Лидия: Для меня одновременно сложное и интересное — это общение с людьми. Сюда я включаю всех — от судей до подзащитных. С первыми, наверное, уже все понятно. Со вторыми мы начинаем работу еще до судебного заседания, когда надо созвониться, понять позицию человека, рассказать ему, к чему следует готовиться. Еще из интересного и практически полезного — публичные выступления. Если тебя выслушают, то это просто джек-пот.

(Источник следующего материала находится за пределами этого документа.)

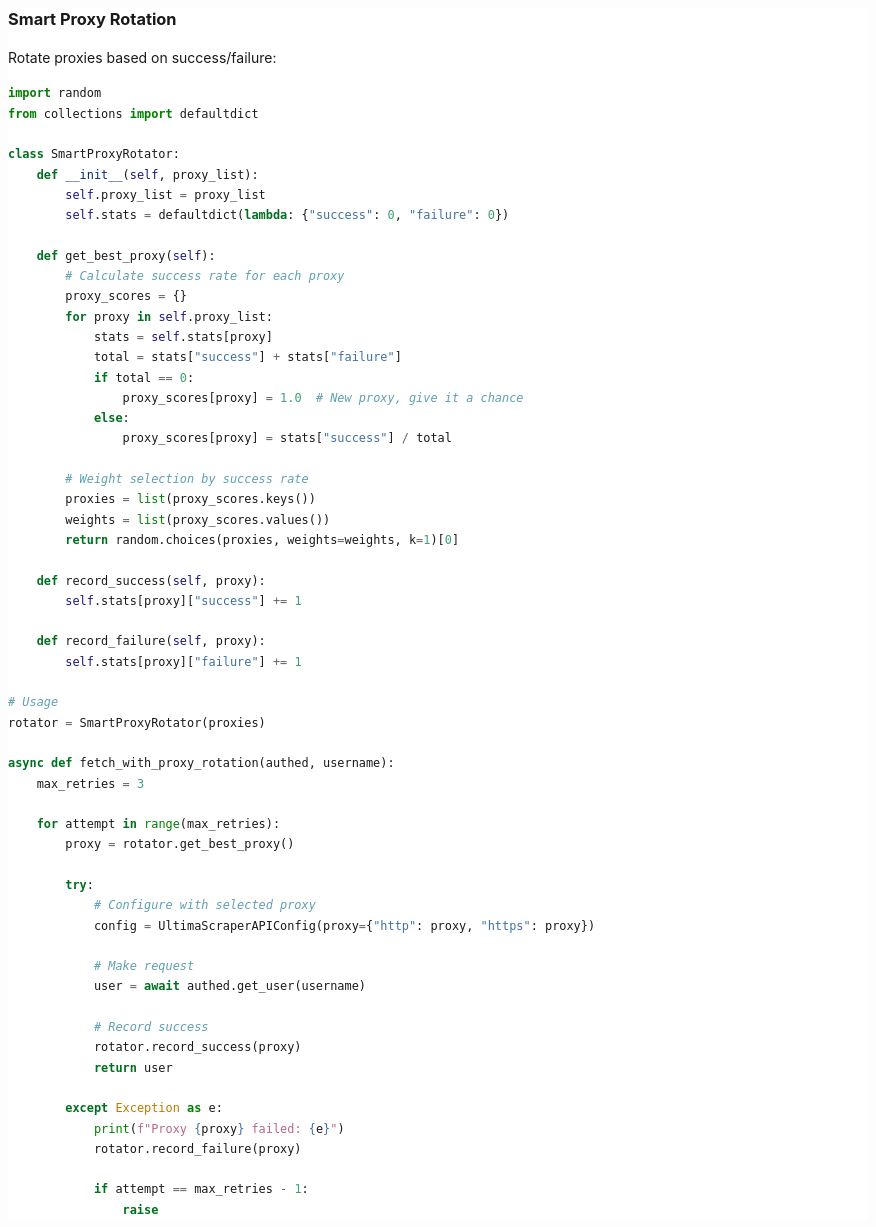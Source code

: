 ### Smart Proxy Rotation

Rotate proxies based on success/failure:

```python
import random
from collections import defaultdict

class SmartProxyRotator:
    def __init__(self, proxy_list):
        self.proxy_list = proxy_list
        self.stats = defaultdict(lambda: {"success": 0, "failure": 0})
    
    def get_best_proxy(self):
        # Calculate success rate for each proxy
        proxy_scores = {}
        for proxy in self.proxy_list:
            stats = self.stats[proxy]
            total = stats["success"] + stats["failure"]
            if total == 0:
                proxy_scores[proxy] = 1.0  # New proxy, give it a chance
            else:
                proxy_scores[proxy] = stats["success"] / total
        
        # Weight selection by success rate
        proxies = list(proxy_scores.keys())
        weights = list(proxy_scores.values())
        return random.choices(proxies, weights=weights, k=1)[0]
    
    def record_success(self, proxy):
        self.stats[proxy]["success"] += 1
    
    def record_failure(self, proxy):
        self.stats[proxy]["failure"] += 1

# Usage
rotator = SmartProxyRotator(proxies)

async def fetch_with_proxy_rotation(authed, username):
    max_retries = 3
    
    for attempt in range(max_retries):
        proxy = rotator.get_best_proxy()
        
        try:
            # Configure with selected proxy
            config = UltimaScraperAPIConfig(proxy={"http": proxy, "https": proxy})
            
            # Make request
            user = await authed.get_user(username)
            
            # Record success
            rotator.record_success(proxy)
            return user
            
        except Exception as e:
            print(f"Proxy {proxy} failed: {e}")
            rotator.record_failure(proxy)
            
            if attempt == max_retries - 1:
                raise
```
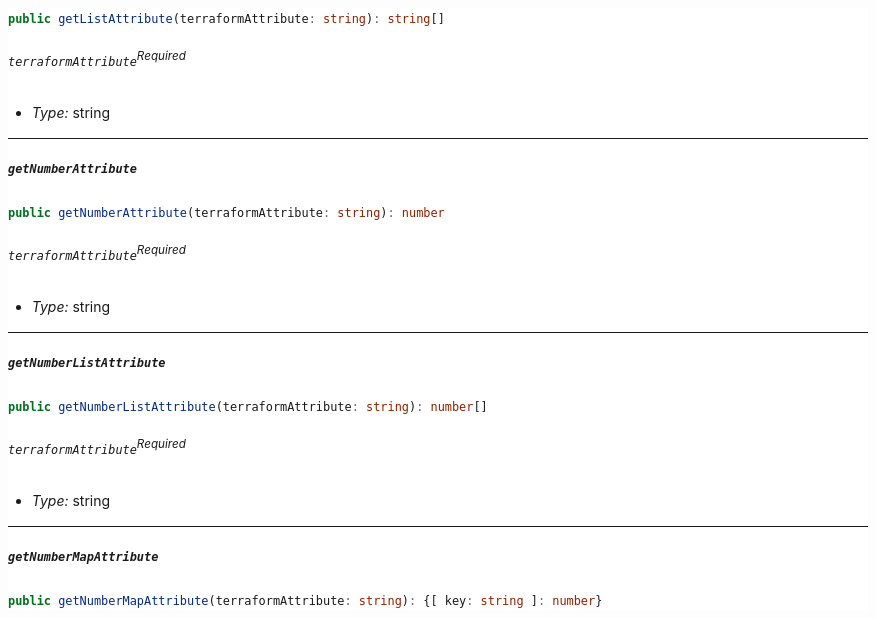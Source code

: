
 ```typescript
public getListAttribute(terraformAttribute: string): string[]
```

###### `terraformAttribute`<sup>Required</sup> <a name="terraformAttribute" id="@cdktf/provider-ionoscloud.dataIonoscloudTargetGroup.DataIonoscloudTargetGroupHealthCheckOutputReference.getListAttribute.parameter.terraformAttribute"></a>

- *Type:* string

---

##### `getNumberAttribute` <a name="getNumberAttribute" id="@cdktf/provider-ionoscloud.dataIonoscloudTargetGroup.DataIonoscloudTargetGroupHealthCheckOutputReference.getNumberAttribute"></a>

```typescript
public getNumberAttribute(terraformAttribute: string): number
```

###### `terraformAttribute`<sup>Required</sup> <a name="terraformAttribute" id="@cdktf/provider-ionoscloud.dataIonoscloudTargetGroup.DataIonoscloudTargetGroupHealthCheckOutputReference.getNumberAttribute.parameter.terraformAttribute"></a>

- *Type:* string

---

##### `getNumberListAttribute` <a name="getNumberListAttribute" id="@cdktf/provider-ionoscloud.dataIonoscloudTargetGroup.DataIonoscloudTargetGroupHealthCheckOutputReference.getNumberListAttribute"></a>

```typescript
public getNumberListAttribute(terraformAttribute: string): number[]
```

###### `terraformAttribute`<sup>Required</sup> <a name="terraformAttribute" id="@cdktf/provider-ionoscloud.dataIonoscloudTargetGroup.DataIonoscloudTargetGroupHealthCheckOutputReference.getNumberListAttribute.parameter.terraformAttribute"></a>

- *Type:* string

---

##### `getNumberMapAttribute` <a name="getNumberMapAttribute" id="@cdktf/provider-ionoscloud.dataIonoscloudTargetGroup.DataIonoscloudTargetGroupHealthCheckOutputReference.getNumberMapAttribute"></a>

```typescript
public getNumberMapAttribute(terraformAttribute: string): {[ key: string ]: number}
```
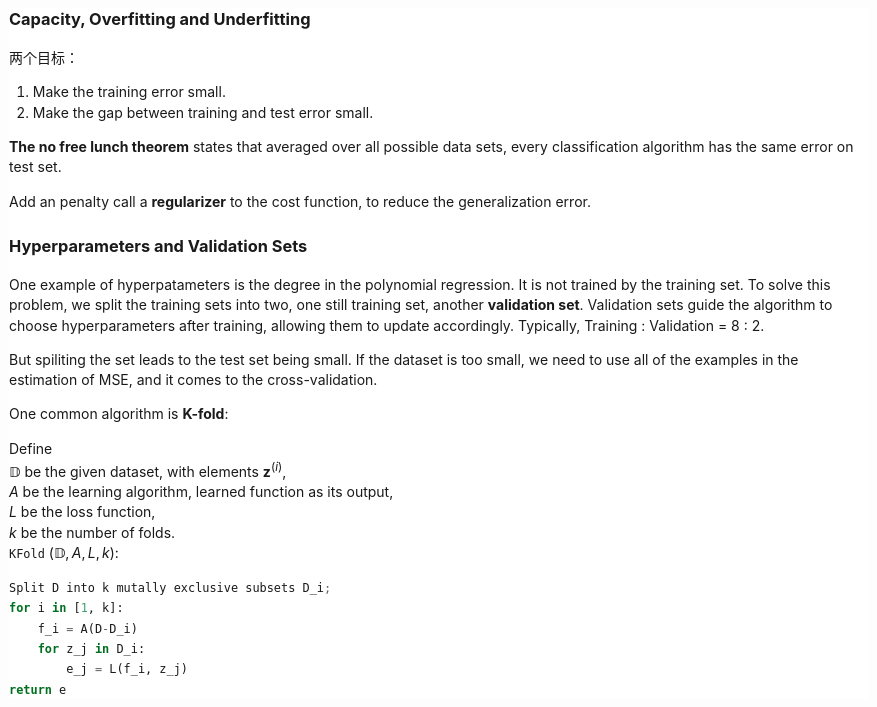 ### Capacity, Overfitting and Underfitting

两个目标：
1. Make the training error small.
2. Make the gap between training and test error small.

**The no free lunch theorem** states that averaged over all possible data sets, every classification algorithm has the same error on test set.

Add an penalty call a **regularizer** to the cost function, to reduce the generalization error.

### Hyperparameters and Validation Sets

One example of hyperpatameters is the degree in the polynomial regression. It is not trained by the training set. To solve this problem, we split the training sets into two, one still training set, another **validation set**. Validation sets guide the algorithm to choose hyperparameters after training, allowing them to update accordingly. Typically, Training : Validation = 8 : 2.

But spiliting the set leads to the test set being small. If the dataset is too small, we need to use all of the examples in  the estimation of MSE, and it comes to the cross-validation.

One common algorithm is **K-fold**:

Define  
$\mathbb{D}$ be the given dataset, with elements $\boldsymbol{z}^{(i)}$,   
$A$ be the learning algorithm, learned function as its output,  
$L$ be the loss function,  
$k$ be the number of folds.  
$\mathtt{KFold}\ (\mathbb{D}, A, L, k)$:  
```python
Split D into k mutally exclusive subsets D_i;
for i in [1, k]:
    f_i = A(D-D_i)
    for z_j in D_i:
        e_j = L(f_i, z_j)
return e
```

Алина: Самое сложное — удержать все в голове. Часто данные о подзащитных мы получаем накануне вечером, у нас не так много времени, чтобы разобраться во всех нюансах. Особая путаница возникает, когда у тебя больше трех подзащитных в один день — нужно все выписать на бумагу, чтобы не упустить детали по каждому из них. Самое интересное — это когда в заседании участвуют полицейские и нужно их допрашивать.
Абу: Самое сложное — это объяснить подзащитным, что суд вряд ли будет на их стороне, даже если они просто проходили мимо. Трудно быть тем, кто «разрушает» надежды. Интересное — общение с подзащитными, потому что это всегда очень разные люди. Приятно было осознать, что есть подростки, — мои сверстники и те, кто помладше — которые осознанно идут на митинги. И им не все равно на то, что происходит сейчас в России.
Ксения: Самое сложное — разочарование после очередного штрафа. Вместе с тем после разговора с подзащитным я чувствую, что всё не просто так. Люди верят в перемены и не опускают руки. Это радует и придает сил.